> **Task requirements**
The entries are to be written out word for word, with their images left out.

*** Given records Section Begins ***

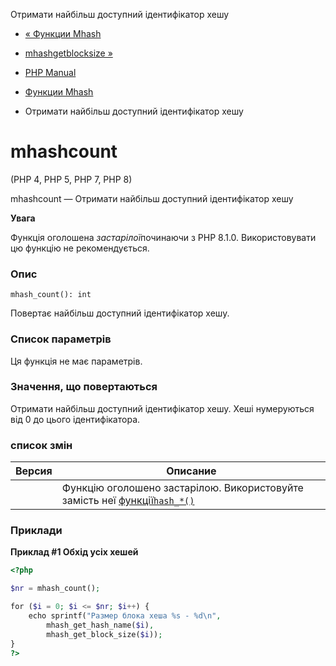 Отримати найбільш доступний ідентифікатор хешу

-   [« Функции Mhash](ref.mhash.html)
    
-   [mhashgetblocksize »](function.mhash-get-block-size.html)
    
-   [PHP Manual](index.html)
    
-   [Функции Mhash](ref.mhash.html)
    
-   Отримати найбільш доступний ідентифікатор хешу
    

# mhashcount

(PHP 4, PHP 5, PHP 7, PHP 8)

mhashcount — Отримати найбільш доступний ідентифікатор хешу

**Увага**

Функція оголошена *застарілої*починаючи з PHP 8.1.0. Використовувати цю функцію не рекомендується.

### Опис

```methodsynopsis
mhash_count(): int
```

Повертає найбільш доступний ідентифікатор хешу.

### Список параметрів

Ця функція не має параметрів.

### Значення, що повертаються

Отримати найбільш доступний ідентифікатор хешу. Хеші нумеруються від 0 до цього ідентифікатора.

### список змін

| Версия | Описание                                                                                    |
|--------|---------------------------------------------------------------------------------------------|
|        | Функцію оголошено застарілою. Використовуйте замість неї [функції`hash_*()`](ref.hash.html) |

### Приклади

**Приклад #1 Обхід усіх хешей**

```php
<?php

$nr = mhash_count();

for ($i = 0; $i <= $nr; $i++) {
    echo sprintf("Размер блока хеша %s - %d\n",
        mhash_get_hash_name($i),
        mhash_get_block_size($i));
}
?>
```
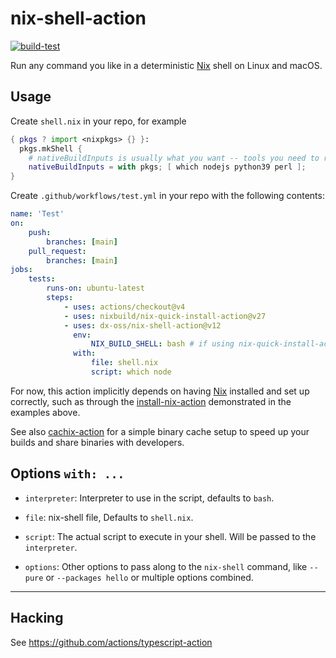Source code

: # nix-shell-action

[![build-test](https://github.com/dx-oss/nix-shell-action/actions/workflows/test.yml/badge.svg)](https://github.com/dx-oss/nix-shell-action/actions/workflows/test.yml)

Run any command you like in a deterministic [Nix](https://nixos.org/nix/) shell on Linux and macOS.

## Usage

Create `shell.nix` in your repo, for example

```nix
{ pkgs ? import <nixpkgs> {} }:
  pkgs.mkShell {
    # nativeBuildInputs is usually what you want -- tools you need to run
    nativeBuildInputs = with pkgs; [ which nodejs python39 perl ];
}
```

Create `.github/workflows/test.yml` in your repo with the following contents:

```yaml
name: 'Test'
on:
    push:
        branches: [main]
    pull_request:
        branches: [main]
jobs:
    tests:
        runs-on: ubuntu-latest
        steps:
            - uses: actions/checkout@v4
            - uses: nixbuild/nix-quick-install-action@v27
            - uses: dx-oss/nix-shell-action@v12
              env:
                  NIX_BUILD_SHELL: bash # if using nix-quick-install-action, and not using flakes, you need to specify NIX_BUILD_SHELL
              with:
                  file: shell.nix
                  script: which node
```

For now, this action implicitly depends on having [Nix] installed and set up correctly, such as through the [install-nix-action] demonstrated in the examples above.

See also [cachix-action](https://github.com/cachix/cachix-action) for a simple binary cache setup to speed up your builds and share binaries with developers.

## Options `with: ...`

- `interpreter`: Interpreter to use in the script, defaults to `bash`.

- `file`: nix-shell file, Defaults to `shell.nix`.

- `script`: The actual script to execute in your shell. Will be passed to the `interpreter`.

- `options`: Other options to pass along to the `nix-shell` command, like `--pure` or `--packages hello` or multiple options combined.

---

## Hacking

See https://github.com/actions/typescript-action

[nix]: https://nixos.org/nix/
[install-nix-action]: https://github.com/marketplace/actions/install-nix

*** Given records Section Ends ***

> **Response for this exercise**
 Отримати найбільш доступний ідентифікатор хешу

-   [« Функции Mhash](ref.mhash.html)
    
-   [mhashgetblocksize »](function.mhash-get-block-size.html)
    
-   [PHP Manual](index.html)
    
-   [Функции Mhash](ref.mhash.html)
    
-   Отримати найбільш доступний ідентифікатор хешу
    

# mhashcount

(PHP 4, PHP 5, PHP 7, PHP 8)

mhashcount — Отримати найбільш доступний ідентифікатор хешу

**Увага**

Функція оголошена *застарілої*починаючи з PHP 8.1.0. Використовувати цю функцію не рекомендується.

### Опис

```methodsynopsis
mhash_count(): int
```

Повертає найбільш доступний ідентифікатор хешу.

### Список параметрів

Ця функція не має параметрів.

### Значення, що повертаються

Отримати найбільш доступний ідентифікатор хешу. Хеші нумеруються від 0 до цього ідентифікатора.

### список змін

| Версия | Описание                                                                                    |
|--------|---------------------------------------------------------------------------------------------|
|        | Функцію оголошено застарілою. Використовуйте замість неї [функції`hash_*()`](ref.hash.html) |

### Приклади

**Приклад #1 Обхід усіх хешей**

```php
<?php

$nr = mhash_count();

for ($i = 0; $i <= $nr; $i++) {
    echo sprintf("Размер блока хеша %s - %d\n",
        mhash_get_hash_name($i),
        mhash_get_block_size($i));
}
?>
```
Source code

: # nix-shell-action

[![build-test](https://github.com/dx-oss/nix-shell-action/actions/workflows/test.yml/badge.svg)](https://github.com/dx-oss/nix-shell-action/actions/workflows/test.yml)

Run any command you like in a deterministic [Nix](https://nixos.org/nix/) shell on Linux and macOS.

## Usage

Create `shell.nix` in your repo, for example

```nix
{ pkgs ? import <nixpkgs> {} }:
  pkgs.mkShell {
    # nativeBuildInputs is usually what you want -- tools you need to run
    nativeBuildInputs = with pkgs; [ which nodejs python39 perl ];
}
```

Create `.github/workflows/test.yml` in your repo with the following contents:

```yaml
name: 'Test'
on:
    push:
        branches: [main]
    pull_request:
        branches: [main]
jobs:
    tests:
        runs-on: ubuntu-latest
        steps:
            - uses: actions/checkout@v4
            - uses: nixbuild/nix-quick-install-action@v27
            - uses: dx-oss/nix-shell-action@v12
              env:
                  NIX_BUILD_SHELL: bash # if using nix-quick-install-action, and not using flakes, you need to specify NIX_BUILD_SHELL
              with:
                  file: shell.nix
                  script: which node
```

For now, this action implicitly depends on having [Nix] installed and set up correctly, such as through the [install-nix-action] demonstrated in the examples above.

See also [cachix-action](https://github.com/cachix/cachix-action) for a simple binary cache setup to speed up your builds and share binaries with developers.

## Options `with: ...`

- `interpreter`: Interpreter to use in the script, defaults to `bash`.

- `file`: nix-shell file, Defaults to `shell.nix`.

- `script`: The actual script to execute in your shell. Will be passed to the `interpreter`.

- `options`: Other options to pass along to the `nix-shell` command, like `--pure` or `--packages hello` or multiple options combined.

---

## Hacking

See https://github.com/actions/typescript-action

[nix]: https://nixos.org/nix/
[install-nix-action]: https://github.com/marketplace/actions/install-nix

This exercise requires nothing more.